Records from a data source
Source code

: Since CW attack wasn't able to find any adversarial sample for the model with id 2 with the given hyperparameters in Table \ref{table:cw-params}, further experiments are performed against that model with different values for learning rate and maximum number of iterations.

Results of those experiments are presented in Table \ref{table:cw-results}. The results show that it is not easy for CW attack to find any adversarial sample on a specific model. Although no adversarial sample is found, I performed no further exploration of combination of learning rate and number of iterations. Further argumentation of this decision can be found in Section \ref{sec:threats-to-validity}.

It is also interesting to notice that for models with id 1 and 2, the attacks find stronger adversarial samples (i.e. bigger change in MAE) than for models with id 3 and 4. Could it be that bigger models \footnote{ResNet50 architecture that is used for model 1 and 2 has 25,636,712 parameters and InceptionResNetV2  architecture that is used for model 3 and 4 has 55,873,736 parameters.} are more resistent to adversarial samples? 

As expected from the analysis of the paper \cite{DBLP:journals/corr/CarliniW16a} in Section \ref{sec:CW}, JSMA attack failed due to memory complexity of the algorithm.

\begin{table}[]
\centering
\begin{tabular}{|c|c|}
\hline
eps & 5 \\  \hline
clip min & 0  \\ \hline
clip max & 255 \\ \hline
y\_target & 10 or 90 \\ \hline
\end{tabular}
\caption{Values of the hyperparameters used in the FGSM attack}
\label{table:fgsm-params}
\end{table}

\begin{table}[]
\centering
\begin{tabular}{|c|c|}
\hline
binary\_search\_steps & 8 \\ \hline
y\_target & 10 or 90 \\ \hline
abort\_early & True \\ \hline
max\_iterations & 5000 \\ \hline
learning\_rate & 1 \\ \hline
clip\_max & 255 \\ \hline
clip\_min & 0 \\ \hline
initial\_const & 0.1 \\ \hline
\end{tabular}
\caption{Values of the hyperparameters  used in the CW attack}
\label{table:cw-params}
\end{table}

▶ _What is required_
Scan the records above for the string "hyperparameters", then select every line that holds it.

▶ _Solution for this problem_
: Since CW attack wasn't able to find any adversarial sample for the model with id 2 with the given hyperparameters in Table \ref{table:cw-params}, further experiments are performed against that model with different values for learning rate and maximum number of iterations.
\caption{Values of the hyperparameters used in the FGSM attack}
\caption{Values of the hyperparameters  used in the CW attack}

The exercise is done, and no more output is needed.